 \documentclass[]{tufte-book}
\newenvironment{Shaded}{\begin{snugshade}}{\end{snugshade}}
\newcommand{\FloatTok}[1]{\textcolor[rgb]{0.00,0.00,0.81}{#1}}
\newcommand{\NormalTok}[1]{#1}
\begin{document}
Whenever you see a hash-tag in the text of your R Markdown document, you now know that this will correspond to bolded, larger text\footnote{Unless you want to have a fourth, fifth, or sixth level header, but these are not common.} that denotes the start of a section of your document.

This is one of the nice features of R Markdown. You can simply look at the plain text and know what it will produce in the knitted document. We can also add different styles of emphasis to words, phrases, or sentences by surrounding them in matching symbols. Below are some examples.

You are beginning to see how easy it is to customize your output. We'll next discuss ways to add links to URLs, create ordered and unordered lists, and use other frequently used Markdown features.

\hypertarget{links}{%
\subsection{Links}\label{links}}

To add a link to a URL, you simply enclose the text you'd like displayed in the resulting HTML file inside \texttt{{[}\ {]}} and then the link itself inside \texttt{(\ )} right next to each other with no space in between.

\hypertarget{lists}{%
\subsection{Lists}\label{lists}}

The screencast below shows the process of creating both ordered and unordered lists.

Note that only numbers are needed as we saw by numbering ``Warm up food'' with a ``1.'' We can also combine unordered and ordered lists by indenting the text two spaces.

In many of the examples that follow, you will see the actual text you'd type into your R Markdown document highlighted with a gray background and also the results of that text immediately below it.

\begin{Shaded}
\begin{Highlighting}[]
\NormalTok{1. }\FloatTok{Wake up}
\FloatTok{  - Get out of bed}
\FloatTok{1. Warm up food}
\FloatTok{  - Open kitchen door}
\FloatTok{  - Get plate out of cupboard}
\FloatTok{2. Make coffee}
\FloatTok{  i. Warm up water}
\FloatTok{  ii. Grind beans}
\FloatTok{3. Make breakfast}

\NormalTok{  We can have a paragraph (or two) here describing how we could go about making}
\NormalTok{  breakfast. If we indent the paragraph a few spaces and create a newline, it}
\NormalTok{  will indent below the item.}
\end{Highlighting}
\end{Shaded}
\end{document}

####

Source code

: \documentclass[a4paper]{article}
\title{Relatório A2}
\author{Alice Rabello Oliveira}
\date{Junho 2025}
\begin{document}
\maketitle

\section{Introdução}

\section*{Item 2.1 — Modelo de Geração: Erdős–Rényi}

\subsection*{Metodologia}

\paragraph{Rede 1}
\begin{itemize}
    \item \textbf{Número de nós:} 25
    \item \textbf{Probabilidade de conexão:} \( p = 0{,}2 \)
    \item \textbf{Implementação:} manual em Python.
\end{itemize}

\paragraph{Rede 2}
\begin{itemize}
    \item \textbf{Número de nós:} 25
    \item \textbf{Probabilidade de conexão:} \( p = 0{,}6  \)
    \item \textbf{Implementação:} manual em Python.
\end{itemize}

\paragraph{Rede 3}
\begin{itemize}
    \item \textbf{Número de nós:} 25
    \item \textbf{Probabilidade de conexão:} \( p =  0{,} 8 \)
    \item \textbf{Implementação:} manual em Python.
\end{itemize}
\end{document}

####

■ Exercise ■
Pick out each line above that includes "subsection" and show it.

■ Reply to the exercise ■
\subsection{Links}\label{links}}
\subsection{Lists}\label{lists}}
\subsection*{Metodologia}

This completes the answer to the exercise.